Tytuł powieści Martina Sixmitha jest tajemniczy i intrygujący, aż chce się sięgnąć po książkę i sprawdzić, o co też może chodzić. Opis książki i wstęp obdzierają niestety utwór z owej tajemniczości, ale nadal pozostaje we mnie chęć poznania tej historii, która wydaje się być przejmującym dramatem obyczajowym. Zaczynam czytać i nagle okazuje się, że tajemnica w „Tajemnicy Filomeny” jest fikcją, a książka wcale nie przedstawia opowieści zdruzgotanej matki poszukującej odebranego jej syna. Czy jest tu w ogóle jakaś tajemnica? Owszem, bohaterowie mają sekrety przed innymi postaciami, ale czytelnik otrzymuje o nich wszystkie potrzebne informacje. Polski przekład tytułu niestety wprowadza w błąd – sprawia, że potencjalny czytelnik spodziewa się czegoś całkowicie innego niż to co w ostateczności otrzymuje.
„The lost child of Philomena Lee” (Utracone dziecko Filomeny Lee), jest książką o życiu syna Filomeny. Martin Sixmith, dziennikarz i pisarz, próbuje zrekonstruować życie mężczyzny, który został adoptowany przez amerykańską rodzinę. Wbrew temu, co twierdzi blurb i przedmowa „Tajemnica Filomeny” wcale nie jest opowieścią o niezłomnej kobiecie poszukującej odebranego jej syna. To historia mężczyzny sukcesu, którego dręczą jednak ogromne emocjonalne problemy. Wróćmy jednak do początku powieści, gdzie rzeczywiście na chwilę pojawia się tytułowa Filomena Lee.
Lata 50 XX wieku, Irlandia jest bardzo konserwatywnym, religijnym krajem, w którym ciąża pozamałżeńska stanowi powód do potępienia kobiety. Dziewczęta i kobiety, które dopuściły się grzechu cudzołóstwa zostają wysyłane przez swe rodziny do klasztorów, tam rodzą dzieci, które później bardzo często zostają oddane do adopcji zagranicznych. Grzesznicom nie pozwala się zatrzymać swych dzieci. Filomena Lee jest jedną z upadłych kobiet, zmuszonych przez zakonnice do podpisania dokumentu zrzeczenia się praw rodzicielskich do swego dziecka.

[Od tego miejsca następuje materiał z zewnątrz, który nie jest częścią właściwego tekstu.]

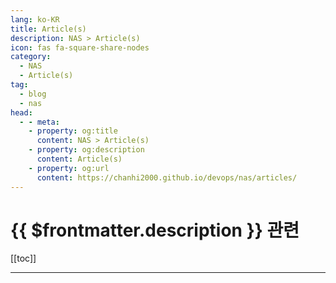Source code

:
 ```yaml
---
lang: ko-KR
title: Article(s)
description: NAS > Article(s)
icon: fas fa-square-share-nodes
category:
  - NAS
  - Article(s)
tag:
  - blog
  - nas
head:
  - - meta:
    - property: og:title
      content: NAS > Article(s)
    - property: og:description
      content: Article(s)
    - property: og:url
      content: https://chanhi2000.github.io/devops/nas/articles/
---
```


# {{ $frontmatter.description }} 관련

[[toc]]

---

<TagLinks />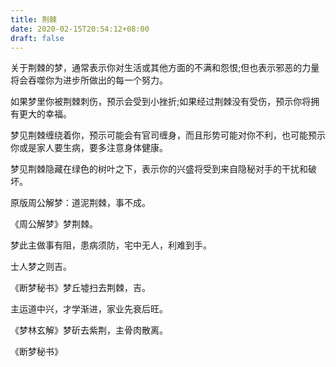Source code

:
```yaml
---
title: 荆棘
date: 2020-02-15T20:54:12+08:00
draft: false
---
```


关于荆棘的梦，通常表示你对生活或其他方面的不满和怨恨;但也表示邪恶的力量将会吞噬你为进步所做出的每一个努力。

如果梦里你被荆棘刺伤，预示会受到小挫折;如果经过荆棘没有受伤，预示你将拥有更大的幸福。

梦见荆棘缠绕着你，预示可能会有官司缠身，而且形势可能对你不利，也可能预示你或是家人要生病，要多注意身体健康。

梦见荆棘隐藏在绿色的树叶之下，表示你的兴盛将受到来自隐秘对手的干扰和破坏。

原版周公解梦：道泥荆棘，事不成。

《周公解梦》梦荆棘。

梦此主做事有阻，患病须防，宅中无人，利难到手。

士人梦之则吉。

《断梦秘书》梦丘墟扫去荆棘，吉。

主运道中兴，才学渐进，家业先衰后旺。

《梦林玄解》梦斫去紫荆，主骨肉散离。

《断梦秘书》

Trzyletni Anthony zostaje oddany amerykańskiej rodzinie – tutaj zaczyna się właściwa części powieści, która opowiada o dalszym życiu chłopca.
Autor rekonstruuje historię życia Michaela A. Hessa, syna Filomeny, który został wpływowym, amerykańskim politykiem. Pisarz duży nacisk położył na ukazanie w jaki sposób adopcja wpłynęła na psychikę dziecka, które dorastało w poczuciu, że zostało odrzucone przez rodzoną matkę. Wydaje się, że wszelkie, późniejsze emocjonalne problemy bohatera wypływają właśnie z tego faktu. Michael przez całe życie stara się zyskać akceptację innych ludzi, jednak kiedy ktoś obdarzy go w końcu uczuciem, włącza mu się moduł autodestrukcji każący odrzucać i ranić bliskich, zanim oni zdążą odrzucić jego. Historia Michaela jest cierpka i przejmująca, na długo zapada w pamięć.
„Tajemnica Filomeny” to dobry literacki paradokument, w którym Martin Sixmith odtwarza historię życia człowieka, który całe życie zastanawiał się kim jest. Powieść jest poruszająca, a kiedy uświadomiłam sobie, że bohaterowie powieści żyli/żyją naprawdę, to wywarło to na mnie kolosalne wrażenie. Jeszcze długo będę rozpamiętywała przejmującą opowieść o Michaelu Hessie, będę rozmyślała nad tym, czy gdyby los rozdał karty inaczej, ten człowiek mógłby zaznać szczęścia.